Using a chart in combination with volatility can visually show the important link between volatility and ‘drawdown.’ This chart looks at a simple comparison between the Barclays Aggregate Bond Index, the S&P 500 and the ProShares 2x Leveraged Long S&P 500 ETF.
In this case, we know that the ProShares fund has exactly 2x the daily volatility of the S&P by design and so we expect it to have 2x the daily volatility, by definition (excluding tracking error and any expense ratio differences – which are usually trivial).

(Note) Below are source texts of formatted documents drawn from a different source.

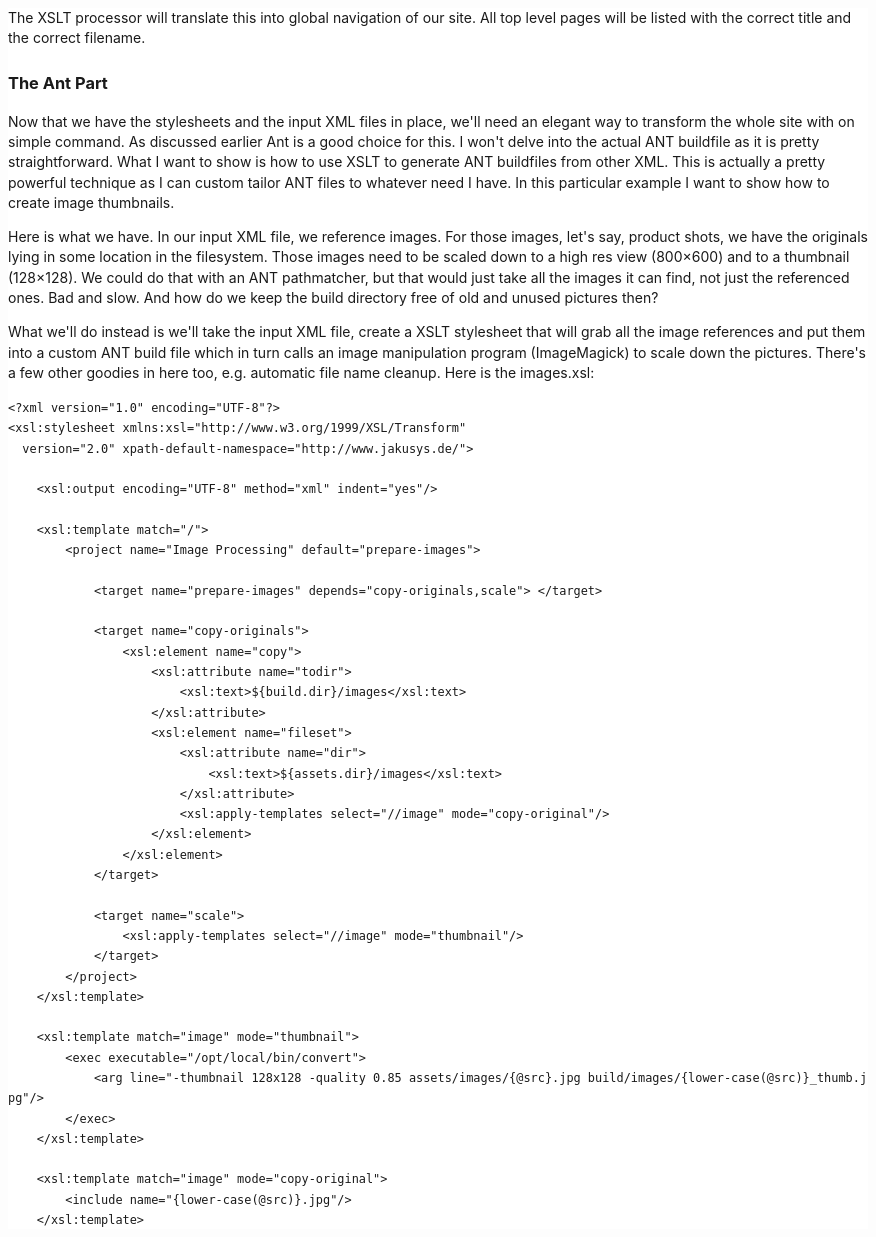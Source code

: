 The XSLT processor will translate this into global navigation of our site. All top level pages will be listed with the correct title and the correct filename.

### The Ant Part

Now that we have the stylesheets and the input XML files in place, we'll need an elegant way to transform the whole site with on simple command. As discussed earlier Ant is a good choice for this. I won't delve into the actual ANT buildfile as it is pretty straightforward. What I want to show is how to use XSLT to generate ANT buildfiles from other XML. This is actually a pretty powerful technique as I can custom tailor ANT files to whatever need I have. In this particular example I want to show how to create image thumbnails.

Here is what we have. In our input XML file, we reference images. For those images, let's say, product shots, we have the originals lying in some location in the filesystem. Those images need to be scaled down to a high res view (800×600) and to a thumbnail (128×128). We could do that with an ANT pathmatcher, but that would just take all the images it can find, not just the referenced ones. Bad and slow. And how do we keep the build directory free of old and unused pictures then?

What we'll do instead is we'll take the input XML file, create a XSLT stylesheet that will grab all the image references and put them into a custom ANT build file which in turn calls an image manipulation program (ImageMagick) to scale down the pictures. There's a few other goodies in here too, e.g. automatic file name cleanup. Here is the images.xsl:

```
<?xml version="1.0" encoding="UTF-8"?>
<xsl:stylesheet xmlns:xsl="http://www.w3.org/1999/XSL/Transform"
  version="2.0" xpath-default-namespace="http://www.jakusys.de/">

    <xsl:output encoding="UTF-8" method="xml" indent="yes"/>

    <xsl:template match="/">
        <project name="Image Processing" default="prepare-images">

            <target name="prepare-images" depends="copy-originals,scale"> </target>

            <target name="copy-originals">
                <xsl:element name="copy">
                    <xsl:attribute name="todir">
                        <xsl:text>${build.dir}/images</xsl:text>
                    </xsl:attribute>
                    <xsl:element name="fileset">
                        <xsl:attribute name="dir">
                            <xsl:text>${assets.dir}/images</xsl:text>
                        </xsl:attribute>
                        <xsl:apply-templates select="//image" mode="copy-original"/>
                    </xsl:element>
                </xsl:element>
            </target>

            <target name="scale">
                <xsl:apply-templates select="//image" mode="thumbnail"/>
            </target>
        </project>
    </xsl:template>

    <xsl:template match="image" mode="thumbnail">
        <exec executable="/opt/local/bin/convert">
            <arg line="-thumbnail 128x128 -quality 0.85 assets/images/{@src}.jpg build/images/{lower-case(@src)}_thumb.jpg"/>
        </exec>
    </xsl:template>

    <xsl:template match="image" mode="copy-original">
        <include name="{lower-case(@src)}.jpg"/>
    </xsl:template>
```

But we would like to take this one step further -- as you observe various indexes, you can and should use the relative volatility of any ETF as a general guide to how much it may lose relative to the market in a correction. It’s not that the precise historical volatility figure will predict the future volatility, it won’t. But the historical volatility will offer a very good estimate of the RELATIVE size of a correction vs something like the S&P 500.
It’s a good rule to remember: the higher the volatility, the higher the drawdown. If you buy and hold the most volatile ETFs, it’s just a matter of time before you will face a significant drawdown.
Below is a chart that replaces the ProShares 2x ETF with an unlevered fund: the very popular Brazil fund (EWZ).
Note the extremely high relative volatility --- and the larger drawdown. If I graph volatility historically, you will see that in every observed instance, EWZ is materially more volatile than the S&P 500. This does not by itself make EWZ unattractive – it depends on your return forecast for EWZ. Should your return forecast for EWZ justify the increased volatility, then this is good news -- you would own it.
Summary: the securities with the highest marginal contribution to portfolio risk should provide the highest expected returns. This entirely logical concept tells the portfolio manager if their portfolio positioning is consistent with their own beliefs.